Rick sent in the image below of the back of one of the photos.   He shares, “It shows “Cattelan Brothers” (F.lli.  Is fratelli or brothers in Italian) in the city of Udine in northeast Italy.  Pronounced U  din a.  I (Rick) have no idea if it is still there.”


Comments

Lost Car: 1954 Italian Designed Austin Healey — 11 Comments

  1. The pictures from the front, rear and 3/4 views of the front and rear, are great, but the side on pics make it look like the front got jammed under a truck.

  2. You can see the bus builder was inspired by Pininfarina, which is understandable. Great work. Love the hardtop on it.

  3. Contrary to what Rick Kamen stayed, there isn’t a single body panel that was untouched. The back and sides are completely different from a stock AH. It shows influences of Franco Scaglione at Bertone and also from Zagato. Not so much from Pininfarina

  4. I don’t know if this could help but There is no Ugine Italy as far as I can tell, but rather Udine a City northeast of Venice. The nearby “Vimar” Auto Museum in Bassano can probably tell you who in Udine would have built such a car. They have done exhibits on the local body builders which I have visited.

    I am curious what town in New Jersey is pictured in the photos, it looks like Jersey City or someplace semi urban.
    Randal Baron

  5. Correction – it IS Udine, not Ugine (pronounced ooh-DEE-nah). After talking to my uncle last night, we determined that the busmaker was in Osoppo, Udine, Italy. He believes the busmaker was named Fratelli Cattelan (Cattelan Brothers). They were involved somehow with DeSimon busbuilders, also in Udine. I hope this helps someone document this car. Thanx for the interest.

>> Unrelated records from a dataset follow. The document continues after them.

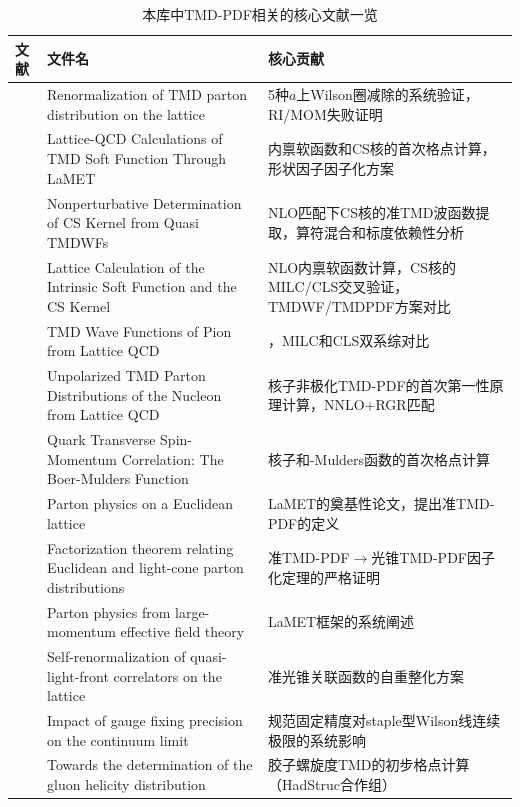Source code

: \documentclass[12pt,a4paper]{ctexart}
\theoremstyle{definition}
\begin{document}
\begin{table}[H]
\centering
\caption{本库中TMD-PDF相关的核心文献一览}
\label{tab:TMD_papers}
\small
\begin{tabular}{lp{5cm}l}
\toprule
文献 & 文件名 & 核心贡献 \\
\midrule
\cite{Zhang2022renormTMD} & Renormalization of TMD parton distribution on the lattice &
5种$a$上Wilson圈减除的系统验证，RI/MOM失败证明 \\

\cite{LPC2020soft} & Lattice-QCD Calculations of TMD Soft Function Through LaMET &
内禀软函数和CS核的首次格点计算，形状因子因子化方案 \\

\cite{Chu2022CSkernel} & Nonperturbative Determination of CS Kernel from Quasi TMDWFs &
NLO匹配下CS核的准TMD波函数提取，算符混合和标度依赖性分析 \\

\cite{Chu2023soft} & Lattice Calculation of the Intrinsic Soft Function and the CS Kernel &
NLO内禀软函数计算，CS核的MILC/CLS交叉验证，TMDWF/TMDPDF方案对比 \\

\cite{Chu2023TMDWF} & TMD Wave Functions of Pion from Lattice QCD &
，MILC和CLS双系综对比 \\

\cite{He2024unpolTMD} & Unpolarized TMD Parton Distributions of the Nucleon from Lattice QCD &
核子非极化TMD-PDF的首次第一性原理计算，NNLO+RGR匹配 \\

\cite{Ma2025BoerMulders} & Quark Transverse Spin-Momentum Correlation: The Boer-Mulders Function &
核子和-Mulders函数的首次格点计算 \\

\cite{Ji2013Euclidean} & Parton physics on a Euclidean lattice &
LaMET的奠基性论文，提出准TMD-PDF的定义 \\

\cite{Izubuchi2018} & Factorization theorem relating Euclidean and light-cone parton distributions &
准TMD-PDF$\to$光锥TMD-PDF因子化定理的严格证明 \\

\cite{Ji2014LaMET} & Parton physics from large-momentum effective field theory &
LaMET框架的系统阐述 \\

\cite{Huo2021self} & Self-renormalization of quasi-light-front correlators on the lattice &
准光锥关联函数的自重整化方案 \\

\cite{Zhang2024gauge_fixing} & Impact of gauge fixing precision on the continuum limit &
规范固定精度对staple型Wilson线连续极限的系统影响 \\

\cite{Egerer2022} & Towards the determination of the gluon helicity distribution &
胶子螺旋度TMD的初步格点计算（HadStruc合作组）\\
\bottomrule
\end{tabular}
\end{table}
\end{document}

  6. It’s a beauty Geoff, thank you for sharing. I’ve often wondered why someone isn’t in the specialty manufacturing business, making, say, 400-500 units of something like this, also the Victress which is another lovely one, and of course the Atalanta
    (I hope I spelled it right) Location would be Midwest to safe on freight costs, debt would be 25% of gross profits and so on.
    Back to earth: Read your posts consistently, trying to find room for a Victress. Well done, keep up the good work.